あひるの仔に天使の羽根を

「……へえ、僕を脅すの? 悪いけど、そういうの効かないから。僕は君が大嫌いだから、思い通りになるなんて思わないで?」


「お、おい玲……」


俺を無視して、明らかに敵意だけをぶつけ合う玲と須臾。


「ふふふ、貴方をどうこうするつもりはないですわ。貴方も美しいですから。だけど貴方の大切な方……更に突き落としたら何処まで転がり堕ちるんでしょうね。

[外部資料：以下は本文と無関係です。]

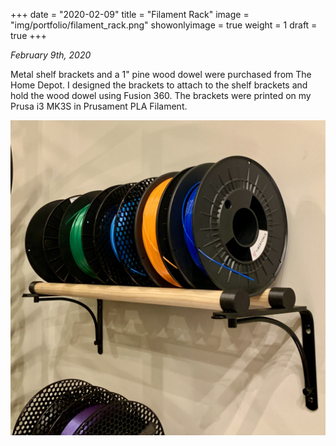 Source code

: +++
date = "2020-02-09"
title = "Filament Rack"
image = "img/portfolio/filament_rack.png"
showonlyimage = true
weight = 1
draft = true
+++

*February 9th, 2020*

Metal shelf brackets and a 1" pine wood dowel were purchased from The Home Depot. I designed the brackets to attach to the shelf brackets and hold the wood dowel using Fusion 360. The brackets were printed on my Prusa i3 MK3S in Prusament PLA Filament.

![Filament Rack][1]

[1]: /img/portfolio/filament_rack.png
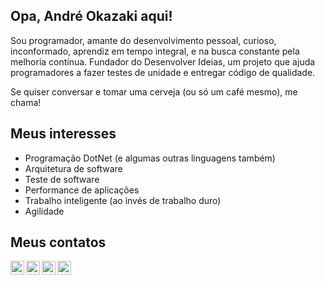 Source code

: ## Opa, André Okazaki aqui!

Sou programador, amante do desenvolvimento pessoal, curioso, inconformado, aprendiz em tempo integral, e na busca constante pela melhoria contínua. Fundador do Desenvolver Ideias, um projeto que ajuda programadores a fazer testes de unidade e entregar código de qualidade. 

Se quiser conversar e tomar uma cerveja (ou só um café mesmo), me chama!

## Meus interesses
- Programação DotNet (e algumas outras linguagens também)
- Arquitetura de software
- Teste de software
- Performance de aplicações
- Trabalho inteligente (ao invés de trabalho duro)
- Agilidade

## Meus contatos
<a href="https://www.linkedin.com/in/okazakiandre/">
  <img align="left" alt="LinkedIn profile" width="22px" src="https://cdn.jsdelivr.net/npm/simple-icons@v3/icons/linkedin.svg" />
</a>
<a target="_blank" href="https://fb.com/okazakiandre">
  <img align="left" alt="Facebook page" width="22px" src="https://cdn.jsdelivr.net/npm/simple-icons@v3/icons/facebook.svg" />
</a>
<a target="_blank" href="https://www.instagram.com/okazakiandre/">
  <img align="left" alt="Instagram page" width="22px" src="https://cdn.jsdelivr.net/npm/simple-icons@v3/icons/instagram.svg" />
</a>
<a target="_blank" href="mailto:andre@desenvolverideias.com">
  <img align="left" alt="Send e-mail" width="22px" src="https://cdn.jsdelivr.net/npm/simple-icons@v3/icons/gmail.svg" />
</a>
<br/>
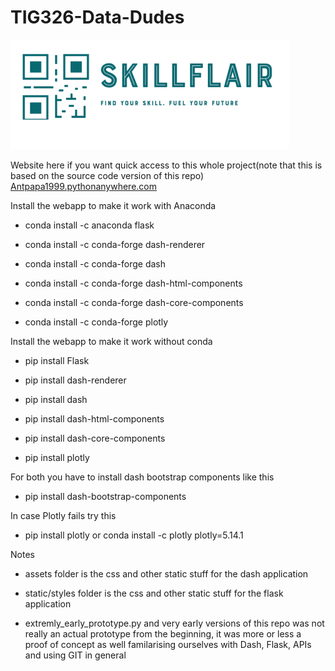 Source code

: # TIG326-Data-Dudes

![alt text](/assets/img/skillflair.PNG)

Website here if you want quick access to this whole project(note that this is based on the source code version of this repo)
[Antpapa1999.pythonanywhere.com](https://antpapa1999.pythonanywhere.com/)

Install the webapp to make it work with Anaconda

* conda install -c anaconda flask

* conda install -c conda-forge dash-renderer 

* conda install -c conda-forge dash 

* conda install -c conda-forge dash-html-components 

* conda install -c conda-forge dash-core-components

* conda install -c conda-forge plotly

Install the webapp to make it work without conda

* pip install Flask

* pip install dash-renderer

* pip install dash  

* pip install dash-html-components 

* pip install dash-core-components

* pip install plotly

For both you have to install dash bootstrap components like this

* pip install dash-bootstrap-components

In case Plotly fails try this

* pip install plotly or conda install -c plotly plotly=5.14.1

Notes

* assets folder is the css and other static stuff for the dash application

* static/styles folder is the css and other static stuff for the flask application

* extremly_early_prototype.py and very early versions of this repo was not really an actual prototype from the beginning, it was more or less a proof of concept as well familarising ourselves with Dash, Flask, APIs and using GIT in general

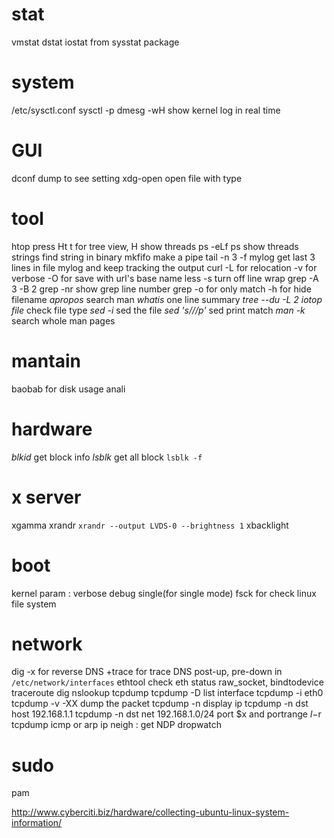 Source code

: # stat
vmstat
dstat
iostat      from sysstat package

# system
/etc/sysctl.conf
sysctl -p
dmesg -wH           show kernel log in real time

# GUI
dconf dump to see setting
xdg-open        open file with type

# tool
htop   press Ht      t for tree view, H show threads
ps -eLf         ps show threads
strings         find string in binary
mkfifo          make a pipe
tail -n 3 -f mylog      get last 3 lines in file mylog and keep tracking the output
curl -L for relocation -v for verbose -O for save with url's base name
less -s turn off line wrap
grep -A 3 -B 2
grep -nr        show grep line number
grep -o for only match -h for hide filename
*apropos*       search man
*whatis*        one line summary
*tree --du -L 2*
*iotop*
*file*          check file type
*sed -i*        sed the file
*sed 's///p'*   sed print match
*man -k*        search whole man pages

# mantain
baobab          for disk usage anali

# hardware
*blkid* get block info
*lsblk* get all block
	`lsblk -f`

# x server
xgamma
xrandr `xrandr --output LVDS-0 --brightness 1`
xbacklight

# boot
kernel param : verbose debug  single(for single mode)
fsck for check linux file system

# network
dig -x      for reverse DNS +trace for trace DNS
post-up, pre-down in `/etc/network/interfaces`
ethtool check eth status
raw_socket, bindtodevice
traceroute
dig
nslookup
tcpdump
    tcpdump -D list interface 
    tcpdump -i eth0
    tcpdump -v -XX dump the packet
    tcpdump -n display ip
    tcpdump -n dst host 192.168.1.1
    tcpdump -n dst net 192.168.1.0/24
        port $x and portrange $l-$r
    tcpdump icmp or arp
ip neigh : get NDP 
dropwatch

# sudo
pam

<http://www.cyberciti.biz/hardware/collecting-ubuntu-linux-system-information/>
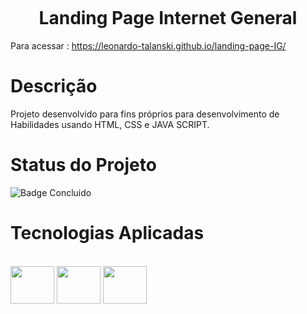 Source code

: <p align="center">
<img 
![Logo Ig](https://github.com/Leonardo-Talanski/landing-page-IG/assets/126731524/3afc2b35-0be7-4d8e-885c-1a51ab965b7d)
</p>

<h1 align="center">Landing Page Internet General</h1>

Para acessar : https://leonardo-talanski.github.io/landing-page-IG/

# Descrição

Projeto desenvolvido para fins próprios para desenvolvimento de Habilidades usando HTML, CSS e JAVA SCRIPT.

# Status do Projeto 

![Badge Concluido](http://img.shields.io/static/v1?label=STATUS&message=CONCLUIDO&color=GREEN&style=for-the-badge)

# Tecnologias Aplicadas

<div style="display: inline_block"><br>
  <img align="center" height="60" width="70" src="https://cdn.jsdelivr.net/gh/devicons/devicon/icons/html5/html5-plain-wordmark.svg" />
  <img align="center" height="60" width="70" src="https://cdn.jsdelivr.net/gh/devicons/devicon/icons/css3/css3-plain-wordmark.svg" />  
  <img align="center" height="60" width="70" src="https://cdn.jsdelivr.net/gh/devicons/devicon/icons/javascript/javascript-original.svg" />
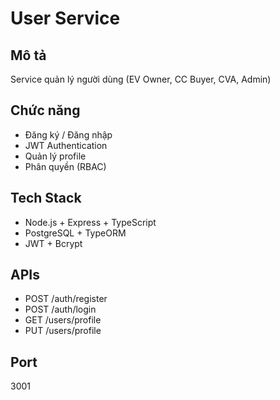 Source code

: # User Service

## Mô tả
Service quản lý người dùng (EV Owner, CC Buyer, CVA, Admin)

## Chức năng
- Đăng ký / Đăng nhập
- JWT Authentication
- Quản lý profile
- Phân quyền (RBAC)

## Tech Stack
- Node.js + Express + TypeScript
- PostgreSQL + TypeORM
- JWT + Bcrypt

## APIs
- POST /auth/register
- POST /auth/login
- GET /users/profile
- PUT /users/profile

## Port
3001
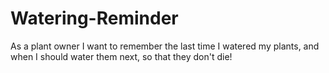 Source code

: # Watering-Reminder
As a plant owner I want to remember the last time I watered my plants, and when I should water them next, so that they don't die!
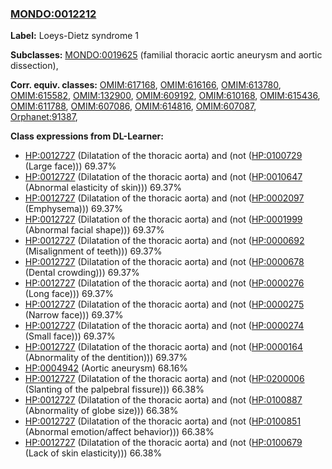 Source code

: 
### [MONDO:0012212](http://purl.obolibrary.org/obo/MONDO_0012212)
**Label:** Loeys-Dietz syndrome 1

**Subclasses:** [MONDO:0019625](http://purl.obolibrary.org/obo/MONDO_0019625) (familial thoracic aortic aneurysm and aortic dissection), 

**Corr. equiv. classes:** [OMIM:617168](http://purl.obolibrary.org/obo/OMIM_617168), [OMIM:616166](http://purl.obolibrary.org/obo/OMIM_616166), [OMIM:613780](http://purl.obolibrary.org/obo/OMIM_613780), [OMIM:615582](http://purl.obolibrary.org/obo/OMIM_615582), [OMIM:132900](http://purl.obolibrary.org/obo/OMIM_132900), [OMIM:609192](http://purl.obolibrary.org/obo/OMIM_609192), [OMIM:610168](http://purl.obolibrary.org/obo/OMIM_610168), [OMIM:615436](http://purl.obolibrary.org/obo/OMIM_615436), [OMIM:611788](http://purl.obolibrary.org/obo/OMIM_611788), [OMIM:607086](http://purl.obolibrary.org/obo/OMIM_607086), [OMIM:614816](http://purl.obolibrary.org/obo/OMIM_614816), [OMIM:607087](http://purl.obolibrary.org/obo/OMIM_607087), [Orphanet:91387](http://www.orpha.net/ORDO/Orphanet_91387), 

**Class expressions from DL-Learner:**

- [HP:0012727](http://purl.obolibrary.org/obo/HP_0012727) (Dilatation of the thoracic aorta) and (not ([HP:0100729](http://purl.obolibrary.org/obo/HP_0100729) (Large face))) 69.37%
- [HP:0012727](http://purl.obolibrary.org/obo/HP_0012727) (Dilatation of the thoracic aorta) and (not ([HP:0010647](http://purl.obolibrary.org/obo/HP_0010647) (Abnormal elasticity of skin))) 69.37%
- [HP:0012727](http://purl.obolibrary.org/obo/HP_0012727) (Dilatation of the thoracic aorta) and (not ([HP:0002097](http://purl.obolibrary.org/obo/HP_0002097) (Emphysema))) 69.37%
- [HP:0012727](http://purl.obolibrary.org/obo/HP_0012727) (Dilatation of the thoracic aorta) and (not ([HP:0001999](http://purl.obolibrary.org/obo/HP_0001999) (Abnormal facial shape))) 69.37%
- [HP:0012727](http://purl.obolibrary.org/obo/HP_0012727) (Dilatation of the thoracic aorta) and (not ([HP:0000692](http://purl.obolibrary.org/obo/HP_0000692) (Misalignment of teeth))) 69.37%
- [HP:0012727](http://purl.obolibrary.org/obo/HP_0012727) (Dilatation of the thoracic aorta) and (not ([HP:0000678](http://purl.obolibrary.org/obo/HP_0000678) (Dental crowding))) 69.37%
- [HP:0012727](http://purl.obolibrary.org/obo/HP_0012727) (Dilatation of the thoracic aorta) and (not ([HP:0000276](http://purl.obolibrary.org/obo/HP_0000276) (Long face))) 69.37%
- [HP:0012727](http://purl.obolibrary.org/obo/HP_0012727) (Dilatation of the thoracic aorta) and (not ([HP:0000275](http://purl.obolibrary.org/obo/HP_0000275) (Narrow face))) 69.37%
- [HP:0012727](http://purl.obolibrary.org/obo/HP_0012727) (Dilatation of the thoracic aorta) and (not ([HP:0000274](http://purl.obolibrary.org/obo/HP_0000274) (Small face))) 69.37%
- [HP:0012727](http://purl.obolibrary.org/obo/HP_0012727) (Dilatation of the thoracic aorta) and (not ([HP:0000164](http://purl.obolibrary.org/obo/HP_0000164) (Abnormality of the dentition))) 69.37%
- [HP:0004942](http://purl.obolibrary.org/obo/HP_0004942) (Aortic aneurysm) 68.16%
- [HP:0012727](http://purl.obolibrary.org/obo/HP_0012727) (Dilatation of the thoracic aorta) and (not ([HP:0200006](http://purl.obolibrary.org/obo/HP_0200006) (Slanting of the palpebral fissure))) 66.38%
- [HP:0012727](http://purl.obolibrary.org/obo/HP_0012727) (Dilatation of the thoracic aorta) and (not ([HP:0100887](http://purl.obolibrary.org/obo/HP_0100887) (Abnormality of globe size))) 66.38%
- [HP:0012727](http://purl.obolibrary.org/obo/HP_0012727) (Dilatation of the thoracic aorta) and (not ([HP:0100851](http://purl.obolibrary.org/obo/HP_0100851) (Abnormal emotion/affect behavior))) 66.38%
- [HP:0012727](http://purl.obolibrary.org/obo/HP_0012727) (Dilatation of the thoracic aorta) and (not ([HP:0100679](http://purl.obolibrary.org/obo/HP_0100679) (Lack of skin elasticity))) 66.38%


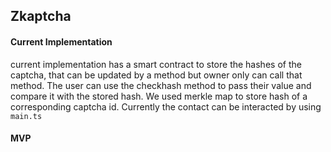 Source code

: ## Zkaptcha

#### Current Implementation
 current implementation has a smart contract to store the hashes of the captcha, that can be updated by a method but owner only can call that method. The user can use the checkhash method to pass their value and compare it with the stored hash. We used merkle map to store hash of a corresponding captcha id. Currently the contact can be interacted by using `main.ts` 

#### MVP
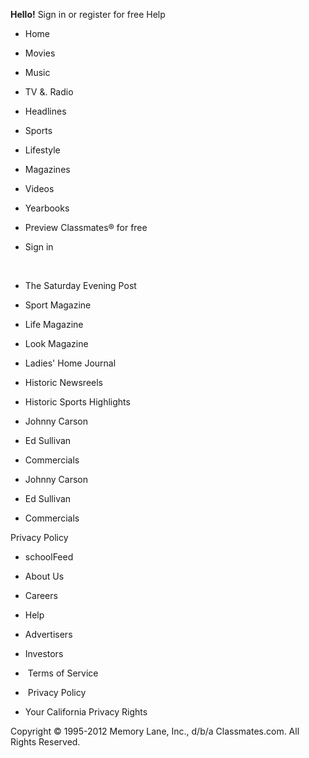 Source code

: **Hello!** Sign in or register for free Help      

*   Home
*   Movies
*   Music
*   TV &. Radio
*   Headlines
*   Sports
*   Lifestyle
*   Magazines
*   Videos
*   Yearbooks

*   Preview Classmates® for free
*   Sign in

   

*   The Saturday Evening Post
*   Sport Magazine
*   Life Magazine
*   Look Magazine
*   Ladies' Home Journal

*   Historic Newsreels
*   Historic Sports Highlights
*   Johnny Carson
*   Ed Sullivan
*   Commercials

*   Johnny Carson
*   Ed Sullivan
*   Commercials

Privacy Policy    

*   schoolFeed
*   About Us
*   Careers
*   Help

*   Advertisers
*   Investors
*    Terms of Service
*    Privacy Policy
*   Your California Privacy Rights

Copyright © 1995-2012 Memory Lane, Inc., d/b/a Classmates.com. All Rights Reserved. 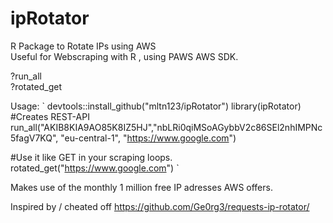 # ipRotator
R Package to Rotate IPs using AWS  
Useful for Webscraping with R , using PAWS AWS SDK. 




?run_all  
?rotated_get

Usage:
`
devtools::install_github("mltn123/ipRotator")
library(ipRotator)
#Creates REST-API  
run_all("AKIB8KIA9AO85K8IZ5HJ","nbLRi0qiMSoAGybbV2c86SEl2nhIMPNc5fagV7KQ", "eu-central-1", "https://www.google.com")

#Use it like GET in your scraping loops.  
rotated_get("https://www.google.com") 
`

Makes use of the monthly 1 million free IP adresses AWS offers.

Inspired by / cheated off https://github.com/Ge0rg3/requests-ip-rotator/

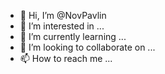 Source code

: - 👋 Hi, I’m @NovPavlin
- 👀 I’m interested in ...
- 🌱 I’m currently learning ...
- 💞️ I’m looking to collaborate on ...
- 📫 How to reach me ...

<!---
NovPavlin/NovPavlin is a ✨ special ✨ repository because its `README.md` (this file) appears on your GitHub profile.
You can click the Preview link to take a look at your changes.
--->
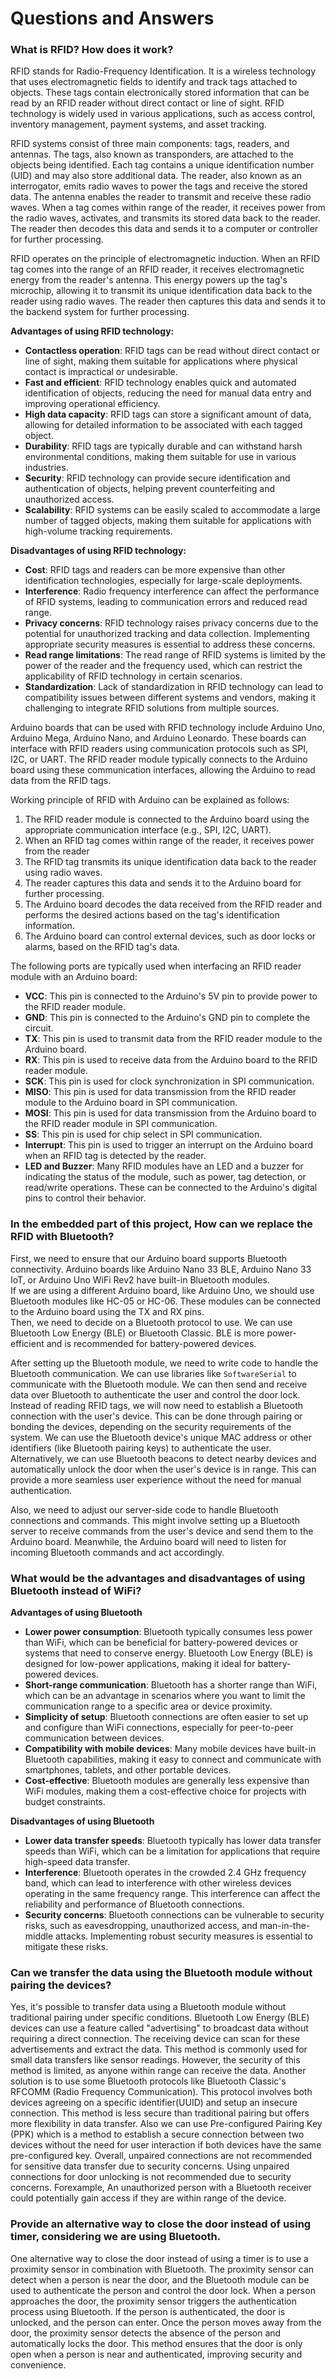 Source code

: # Questions and Answers

### **What is RFID? How does it work?**

RFID stands for Radio-Frequency Identification. It is a wireless technology that uses electromagnetic fields to identify and track tags attached to objects. These tags contain electronically stored information that can be read by an RFID reader without direct contact or line of sight. RFID technology is widely used in various applications, such as access control, inventory management, payment systems, and asset tracking.

RFID systems consist of three main components: tags, readers, and antennas. The tags, also known as transponders, are attached to the objects being identified. Each tag contains a unique identification number (UID) and may also store additional data. The reader, also known as an interrogator, emits radio waves to power the tags and receive the stored data. The antenna enables the reader to transmit and receive these radio waves. When a tag comes within range of the reader, it receives power from the radio waves, activates, and transmits its stored data back to the reader. The reader then decodes this data and sends it to a computer or controller for further processing.

RFID operates on the principle of electromagnetic induction. When an RFID tag comes into the range of an RFID reader, it receives electromagnetic energy from the reader's antenna. This energy powers up the tag's microchip, allowing it to transmit its unique identification data back to the reader using radio waves. The reader then captures this data and sends it to the backend system for further processing.

**Advantages of using RFID technology:**

- **Contactless operation**: RFID tags can be read without direct contact or line of sight, making them suitable for applications where physical contact is impractical or undesirable.
- **Fast and efficient**: RFID technology enables quick and automated identification of objects, reducing the need for manual data entry and improving operational efficiency.
- **High data capacity**: RFID tags can store a significant amount of data, allowing for detailed information to be associated with each tagged object.
- **Durability**: RFID tags are typically durable and can withstand harsh environmental conditions, making them suitable for use in various industries.
- **Security**: RFID technology can provide secure identification and authentication of objects, helping prevent counterfeiting and unauthorized access.
- **Scalability**: RFID systems can be easily scaled to accommodate a large number of tagged objects, making them suitable for applications with high-volume tracking requirements.

**Disadvantages of using RFID technology:**

- **Cost**: RFID tags and readers can be more expensive than other identification technologies, especially for large-scale deployments.
- **Interference**: Radio frequency interference can affect the performance of RFID systems, leading to communication errors and reduced read range.
- **Privacy concerns**: RFID technology raises privacy concerns due to the potential for unauthorized tracking and data collection. Implementing appropriate security measures is essential to address these concerns.
- **Read range limitations**: The read range of RFID systems is limited by the power of the reader and the frequency used, which can restrict the applicability of RFID technology in certain scenarios.
- **Standardization**: Lack of standardization in RFID technology can lead to compatibility issues between different systems and vendors, making it challenging to integrate RFID solutions from multiple sources.

Arduino boards that can be used with RFID technology include Arduino Uno, Arduino Mega, Arduino Nano, and Arduino Leonardo. These boards can interface with RFID readers using communication protocols such as SPI, I2C, or UART. The RFID reader module typically connects to the Arduino board using these communication interfaces, allowing the Arduino to read data from the RFID tags.

Working principle of RFID with Arduino can be explained as follows:

1. The RFID reader module is connected to the Arduino board using the appropriate communication interface (e.g., SPI, I2C, UART).
2. When an RFID tag comes within range of the reader, it receives power from the reader
3. The RFID tag transmits its unique identification data back to the reader using radio waves.
4. The reader captures this data and sends it to the Arduino board for further processing.
5. The Arduino board decodes the data received from the RFID reader and performs the desired actions based on the tag's identification information.
6. The Arduino board can control external devices, such as door locks or alarms, based on the RFID tag's data.

The following ports are typically used when interfacing an RFID reader module with an Arduino board:

- **VCC**: This pin is connected to the Arduino's 5V pin to provide power to the RFID reader module.
- **GND**: This pin is connected to the Arduino's GND pin to complete the circuit.
- **TX**: This pin is used to transmit data from the RFID reader module to the Arduino board.
- **RX**: This pin is used to receive data from the Arduino board to the RFID reader module.
- **SCK**: This pin is used for clock synchronization in SPI communication.
- **MISO**: This pin is used for data transmission from the RFID reader module to the Arduino board in SPI communication.
- **MOSI**: This pin is used for data transmission from the Arduino board to the RFID reader module in SPI communication.
- **SS**: This pin is used for chip select in SPI communication.
- **Interrupt**: This pin is used to trigger an interrupt on the Arduino board when an RFID tag is detected by the reader.
- **LED and Buzzer**: Many RFID modules have an LED and a buzzer for indicating the status of the module, such as power, tag detection, or read/write operations. These can be connected to the Arduino's digital pins to control their behavior.

### **In the embedded part of this project, How can we replace the RFID with Bluetooth?**

First, we need to ensure that our Arduino board supports Bluetooth connectivity. Arduino boards like Arduino Nano 33 BLE, Arduino Nano 33 IoT, or Arduino Uno WiFi Rev2 have built-in Bluetooth modules.  
If we are using a different Arduino board, like Arduino Uno, we should use Bluetooth modules like HC-05 or HC-06. These modules can be connected to the Arduino board using the TX and RX pins.  
Then, we need to decide on a Bluetooth protocol to use. We can use Bluetooth Low Energy (BLE) or Bluetooth Classic. BLE is more power-efficient and is recommended for battery-powered devices.

After setting up the Bluetooth module, we need to write code to handle the Bluetooth communication. We can use libraries like `SoftwareSerial` to communicate with the Bluetooth module. We can then send and receive data over Bluetooth to authenticate the user and control the door lock.  
Instead of reading RFID tags, we will now need to establish a Bluetooth connection with the user's device. This can be done through pairing or bonding the devices, depending on the security requirements of the system. We can use the Bluetooth device's unique MAC address or other identifiers (like Bluetooth pairing keys) to authenticate the user.  
Alternatively, we can use Bluetooth beacons to detect nearby devices and automatically unlock the door when the user's device is in range. This can provide a more seamless user experience without the need for manual authentication.

Also, we need to adjust our server-side code to handle Bluetooth connections and commands. This might involve setting up a Bluetooth server to receive commands from the user's device and send them to the Arduino board. Meanwhile, the Arduino board will need to listen for incoming Bluetooth commands and act accordingly.

### **What would be the advantages and disadvantages of using Bluetooth instead of WiFi?**

**Advantages of using Bluetooth**

- **Lower power consumption**: Bluetooth typically consumes less power than WiFi, which can be beneficial for battery-powered devices or systems that need to conserve energy. Bluetooth Low Energy (BLE) is designed for low-power applications, making it ideal for battery-powered devices.
- **Short-range communication**: Bluetooth has a shorter range than WiFi, which can be an advantage in scenarios where you want to limit the communication range to a specific area or device proximity.
- **Simplicity of setup**: Bluetooth connections are often easier to set up and configure than WiFi connections, especially for peer-to-peer communication between devices.
- **Compatibility with mobile devices**: Many mobile devices have built-in Bluetooth capabilities, making it easy to connect and communicate with smartphones, tablets, and other portable devices.
- **Cost-effective**: Bluetooth modules are generally less expensive than WiFi modules, making them a cost-effective choice for projects with budget constraints.

**Disadvantages of using Bluetooth**

- **Lower data transfer speeds**: Bluetooth typically has lower data transfer speeds than WiFi, which can be a limitation for applications that require high-speed data transfer.
- **Interference**: Bluetooth operates in the crowded 2.4 GHz frequency band, which can lead to interference with other wireless devices operating in the same frequency range. This interference can affect the reliability and performance of Bluetooth connections.
- **Security concerns**: Bluetooth connections can be vulnerable to security risks, such as eavesdropping, unauthorized access, and man-in-the-middle attacks. Implementing robust security measures is essential to mitigate these risks.

### **Can we transfer the data using the Bluetooth module without pairing the devices?**

Yes, it's possible to transfer data using a Bluetooth module without traditional pairing under specific conditions.
Bluetooth Low Energy (BLE) devices can use a feature called "advertising" to broadcast data without requiring a direct connection. The receiving device can scan for these advertisements and extract the data. This method is commonly used for small data transfers like sensor readings. However, the security of this method is limited, as anyone within range can receive the data.
Another solution is to use some Bluetooth protocols like Bluetooth Classic's RFCOMM (Radio Frequency Communication). This protocol involves both devices agreeing on a specific identifier(UUID) and setup an insecure connection. This method is less secure than traditional pairing but offers more flexibility in data transfer.
Also we can use Pre-configured Pairing Key (PPK) which is a method to establish a secure connection between two devices without the need for user interaction if both devices have the same pre-configured key.
Overall, unpaired connections are not recommended for sensitive data transfer due to security concerns. Using unpaired connections for door unlocking is not recommended due to security concerns. Forexample, An unauthorized person with a Bluetooth receiver could potentially gain access if they are within range of the device.

### **Provide an alternative way to close the door instead of using timer, considering we are using Bluetooth.**

One alternative way to close the door instead of using a timer is to use a proximity sensor in combination with Bluetooth. The proximity sensor can detect when a person is near the door, and the Bluetooth module can be used to authenticate the person and control the door lock. When a person approaches the door, the proximity sensor triggers the authentication process using Bluetooth. If the person is authenticated, the door is unlocked, and the person can enter. Once the person moves away from the door, the proximity sensor detects the absence of the person and automatically locks the door. This method ensures that the door is only open when a person is near and authenticated, improving security and convenience.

それだって、貴方には"痛い"でしょう?」


玲が目を見開いて手を上げようするのと、桜がその手を止めるのが同時だった。


「玲様、ここは耐えて下さい」


それはもう泣きそうな声で。


「芹霞さんが苦しむのを、桜は見たくはありません!!!」


その悲痛な叫びに。


俺の頭がずきんと痛んだ。


俺は須臾が好きで。


須臾を安心させる為に芹霞を切り離して。


その結果、玲も桜も…煌も。


皆が俺に…須臾を牙を剥いて。


こう……だったか?


俺が恋情を打ち明けた時、皆の態度はそうだったか?


俺は。


愛しい女を大事にしたい気持ちが大きいのと同時に、皆のことも大切だ。



どうして須臾を認めない?


須臾の何処が気に喰わない?


諍いなんて、俺は起こしたくないのに。